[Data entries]
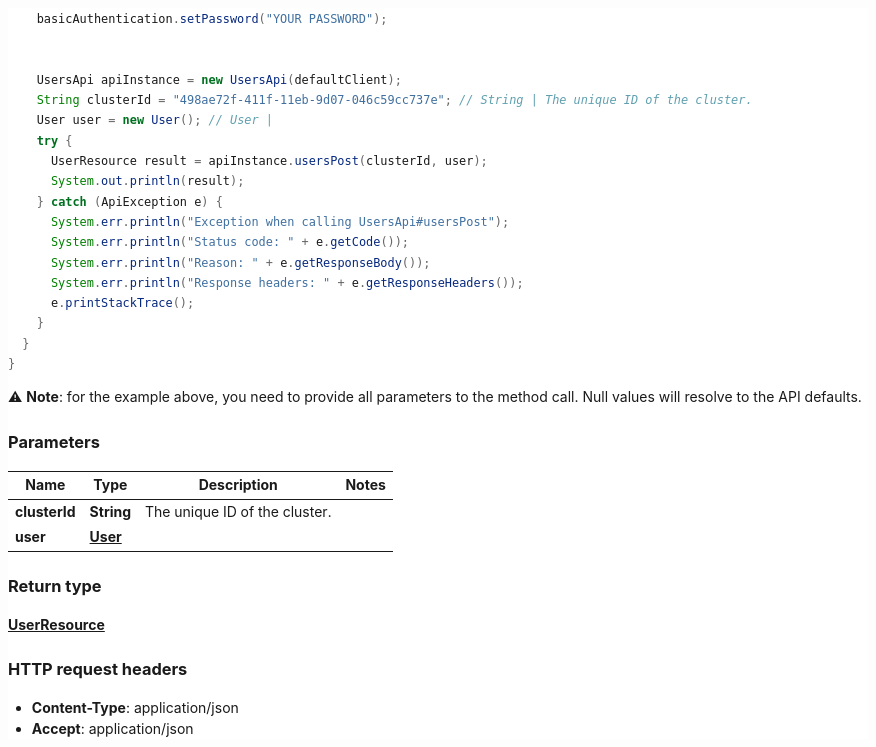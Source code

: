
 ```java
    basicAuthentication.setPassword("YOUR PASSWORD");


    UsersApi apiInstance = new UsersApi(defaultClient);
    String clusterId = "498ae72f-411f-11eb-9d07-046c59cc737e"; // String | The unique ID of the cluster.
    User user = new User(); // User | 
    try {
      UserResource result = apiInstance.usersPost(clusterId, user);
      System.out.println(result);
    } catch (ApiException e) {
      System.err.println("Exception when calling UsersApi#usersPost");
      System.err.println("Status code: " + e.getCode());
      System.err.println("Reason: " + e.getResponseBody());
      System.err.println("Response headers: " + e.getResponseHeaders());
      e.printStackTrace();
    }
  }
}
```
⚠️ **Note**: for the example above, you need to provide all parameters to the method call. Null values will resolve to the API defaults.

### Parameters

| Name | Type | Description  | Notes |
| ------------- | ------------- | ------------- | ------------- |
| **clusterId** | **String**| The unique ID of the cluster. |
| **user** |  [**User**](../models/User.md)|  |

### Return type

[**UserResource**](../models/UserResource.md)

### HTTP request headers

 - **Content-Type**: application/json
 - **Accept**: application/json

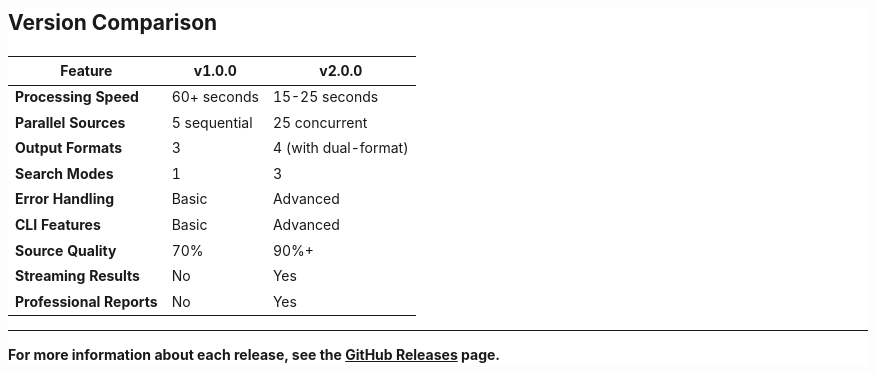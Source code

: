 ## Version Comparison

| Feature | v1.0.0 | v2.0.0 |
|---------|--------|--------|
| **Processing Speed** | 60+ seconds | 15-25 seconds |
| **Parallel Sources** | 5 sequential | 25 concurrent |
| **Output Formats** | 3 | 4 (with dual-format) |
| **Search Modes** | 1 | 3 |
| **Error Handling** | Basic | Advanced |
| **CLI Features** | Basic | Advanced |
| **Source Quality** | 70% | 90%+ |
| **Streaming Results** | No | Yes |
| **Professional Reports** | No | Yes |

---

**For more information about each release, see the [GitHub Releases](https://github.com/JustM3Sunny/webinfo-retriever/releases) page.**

> _AIM OF THE TASK_: Be exact. Write out all the entries and omit the pictures.

> _YOUR SOLUTION_:
Source code

:
 ```java
    basicAuthentication.setPassword("YOUR PASSWORD");


    UsersApi apiInstance = new UsersApi(defaultClient);
    String clusterId = "498ae72f-411f-11eb-9d07-046c59cc737e"; // String | The unique ID of the cluster.
    User user = new User(); // User | 
    try {
      UserResource result = apiInstance.usersPost(clusterId, user);
      System.out.println(result);
    } catch (ApiException e) {
      System.err.println("Exception when calling UsersApi#usersPost");
      System.err.println("Status code: " + e.getCode());
      System.err.println("Reason: " + e.getResponseBody());
      System.err.println("Response headers: " + e.getResponseHeaders());
      e.printStackTrace();
    }
  }
}
```
⚠️ **Note**: for the example above, you need to provide all parameters to the method call. Null values will resolve to the API defaults.

### Parameters

| Name | Type | Description  | Notes |
| ------------- | ------------- | ------------- | ------------- |
| **clusterId** | **String**| The unique ID of the cluster. |
| **user** |  [**User**](../models/User.md)|  |

### Return type

[**UserResource**](../models/UserResource.md)

### HTTP request headers

 - **Content-Type**: application/json
 - **Accept**: application/json

Source code

: ## Version Comparison

| Feature | v1.0.0 | v2.0.0 |
|---------|--------|--------|
| **Processing Speed** | 60+ seconds | 15-25 seconds |
| **Parallel Sources** | 5 sequential | 25 concurrent |
| **Output Formats** | 3 | 4 (with dual-format) |
| **Search Modes** | 1 | 3 |
| **Error Handling** | Basic | Advanced |
| **CLI Features** | Basic | Advanced |
| **Source Quality** | 70% | 90%+ |
| **Streaming Results** | No | Yes |
| **Professional Reports** | No | Yes |

---

**For more information about each release, see the [GitHub Releases](https://github.com/JustM3Sunny/webinfo-retriever/releases) page.**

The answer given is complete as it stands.